Upcoming Appearances Through July

One week warning: I will be reading from Darkened Blade at 7pm on April 28 at Barnes & Noble in Roseville MN

I will be at the Lafayette IN Barnes and Noble on May 2nd from 1:00pm-3:00pm.

I will be at Uncle Hugo’s in Minneapolis on Saturday May 9th at 1:00 PM.

On May 28 I will be giving a keynote speech followed by a signing at the Computer & Writing Conference at the University of Wisconsin Stout at 11:45 am.

I will be at the 4th Street Fantasy Con June 26-28 in Minneapolis MN.

Finally, I will be at CONvergence in Bloomington MN July 2-5.

CONvergence 2009 GoH Report

CONvergence 2009 day 1 (W) Kelly’s Con Report

I’m going to break my con report across multiple days because it was a really experience dense con for me. 2014 edited to add: I have compiled it back into one post for the reblogging project.
Packing and the drive in

Getting everything we needed for GoHing at a 4 day convention into the Smart was a fun challenge. It was also really cool to drive the brand new micro-car in to the convention. It was the last time I was allowed to drive for the weekend as both Laura and I were concerned that I would be too distracted once things got going.

Arrival

Laura and I arrived on Wednesday evening and were met by Mandy Temple who gave us our room keys in the club floors of the north tower. We unloaded and grabbed some snacks at the club lounge then checked the room out–pausing periodically to look down at the Smart and squee. After unpacking we headed down to the pre-con reception.

Reception

The reception was a big informal event with snacks and drinks and fabulous cake.

I met up with my guest liaisons there, Lisa and Jenn who had signed up for the task of making sure I made it to all my programming and generally catering to my every whim as a GoH, tasks at which they excelled. I also met liaisons Anton and Megan, and Mandy’s husband Mark. I met several of the others as well but the six named here are the ones who primarily took care of Laura and I. The liaison corps is incredible and we were pretty much treated like royalty for the duration of our stay with the con, though I am perhaps a bit too midwestern to revel in it as much as I should have.

Other points of note:

This is when I got my amazing custom designed badge and signed a poster with the same Mel/Connie art as the badge for the chai drink recipe they asked me to concoct for Cof2e2 (the con’s coffee house). I called my drink the Tickled Goblin: chai, milk, chocolate, and whipped cream. I also chatted with a young fan named Jon who was quite excited to meet the author of a book he very much liked.

I was already pretty dazed by everything as I was introduced to Chris Jones (who did the amazing badge art) and Jon Olsen (who was involved in THACO) as well as several more con-com folks.

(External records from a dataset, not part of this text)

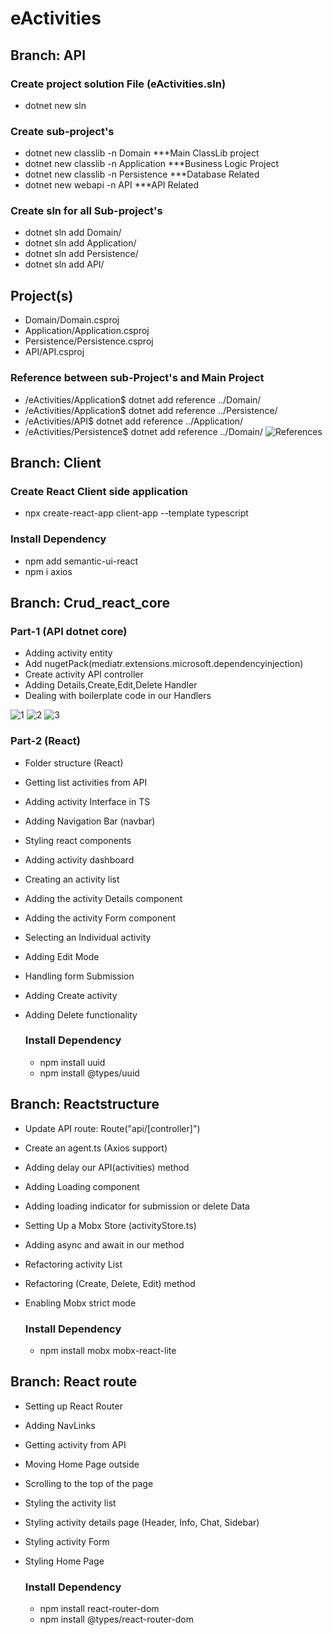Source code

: # eActivities



## Branch: API 

### Create project solution File (eActivities.sln)
- dotnet new sln

### Create sub-project's 
- dotnet new classlib -n Domain        ***Main ClassLib project
- dotnet new classlib -n Application   ***Business Logic Project
- dotnet new classlib -n Persistence   ***Database Related
- dotnet new webapi -n API             ***API Related

### Create sln for all Sub-project's
- dotnet sln add Domain/
- dotnet sln add Application/
- dotnet sln add Persistence/
- dotnet sln add API/

Project(s)
----------
- Domain/Domain.csproj
- Application/Application.csproj
- Persistence/Persistence.csproj
- API/API.csproj

### Reference between sub-Project's and Main Project
- /eActivities/Application$ dotnet add reference ../Domain/
- /eActivities/Application$ dotnet add reference ../Persistence/
- /eActivities/API$ dotnet add reference ../Application/
- /eActivities/Persistence$ dotnet add reference ../Domain/
![References](https://user-images.githubusercontent.com/31995155/71798572-e8eac780-307c-11ea-869e-1f1007db5184.png)



## Branch: Client

### Create React Client side application
- npx create-react-app client-app --template typescript

### Install Dependency
- npm add semantic-ui-react
- npm i axios


## Branch: Crud_react_core
### Part-1 (API dotnet core)
- Adding activity entity
- Add nugetPack(mediatr.extensions.microsoft.dependencyinjection)
- Create activity API controller
- Adding Details,Create,Edit,Delete Handler
- Dealing with boilerplate code in our Handlers

![1](https://user-images.githubusercontent.com/31995155/72104264-40c35000-3355-11ea-8503-dbc44731139a.png)
![2](https://user-images.githubusercontent.com/31995155/72104267-415be680-3355-11ea-914f-5e0a8d590db2.png)
![3](https://user-images.githubusercontent.com/31995155/72104269-428d1380-3355-11ea-8a6d-51867e19ddea.png)

### Part-2 (React)
- Folder structure (React)
- Getting list activities from API
- Adding activity Interface in TS
- Adding Navigation Bar (navbar)
- Styling react components
- Adding activity dashboard
- Creating an activity list
- Adding the activity Details component
- Adding the activity Form component
- Selecting an Individual activity
- Adding Edit Mode
- Handling form Submission
- Adding Create activity
- Adding Delete functionality

  ### Install Dependency
   - npm install uuid
   - npm install @types/uuid
   
   
## Branch: Reactstructure
- Update API route: Route("api/[controller]")
- Create an agent.ts (Axios support)
- Adding delay our API(activities) method
- Adding Loading component
- Adding loading indicator for submission or delete Data
- Setting Up a Mobx Store (activityStore.ts)
- Adding async and await in our method
- Refactoring activity List
- Refactoring (Create, Delete, Edit) method
- Enabling Mobx strict mode

  ### Install Dependency
   - npm install mobx mobx-react-lite



## Branch: React route
- Setting up React Router
- Adding NavLinks
- Getting activity from API
- Moving Home Page outside
- Scrolling to the top of the page
- Styling the activity list
- Styling activity details page (Header, Info, Chat, Sidebar)
- Styling activity Form
- Styling Home Page

  ### Install Dependency
   - npm install react-router-dom
   - npm install @types/react-router-dom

I also re-met Peter Verrant and Michael Lee. After that I sat around with Laura and Pat Rothfuss and chatted with an ever-changing circle of people, many of them old friends, including Tim, Pat, Karl, Jody, Angie, Ed, and several more folks whose names are currently escaping me–have I mentioned that I’m really bad at names? After a while the reception wound down and Mandy escorted us back up to our room to make sure we were comfortable.

Post-reception

We chatted very briefly with Mandy as she dropped off a big bag of snacks and soda (they’d asked me for a list several days before) and my master schedule, which included several non-public events like the GoH group photo shoot and my interview time and location. I also handed off the items I’d brought for the charity auction: a copy of the Weird Tales that debuted my first story (the original WebMage short), a limited edition promotional paperback that ACE put out with a number of authors’ first chapters entitled “Urban Noir,” and a custom license plate (Womp Rat) from a Hyundai I’d owned back in 2001–a Hyundai’s not much bigger than 2 meters….

After that, Laura and I collapsed in a happy heap and went to sleep.

CONvergence 2009 day 2 (Th) Kelly’s Con Report

Pre-Panel

Started the morning with breakfast at the Original Pancake House with Mandy, Mark, Megan, Laura and returning GoH Brian Keene who I’d never met before–great guy. OPH can do most of their pancakes and waffles gluten free which made them a great fit for Laura. Wonderful food and good company.

Afterward we headed back and wandered around the con for a bit, catching up with numerous friends, and people-watching–which latter is one of the great joys of CONvergence. I didn’t have anything scheduled until five, and was pretty much free to roam until then, so we did.

Panel

My first panel was at five “Going from a Poor Unpublished Author to a Poor Published Author” with fellow GoH Pat Rothfuss. It was pretty much the Pat and Kelly show and a fun panel since I like Pat (having previously guested with him at the Chippewa Valley Book Festival) and we play off each other well. The focus was mostly on how you get from writing to getting paid for writing, and surrounding subtopics.

Opening Ceremony

My next event was Opening Ceremonies scheduled for seven, where I would have the arduous task of standing up and waving to the crowd when they introduced me. Yay, very hard to blow standing up and waving, right?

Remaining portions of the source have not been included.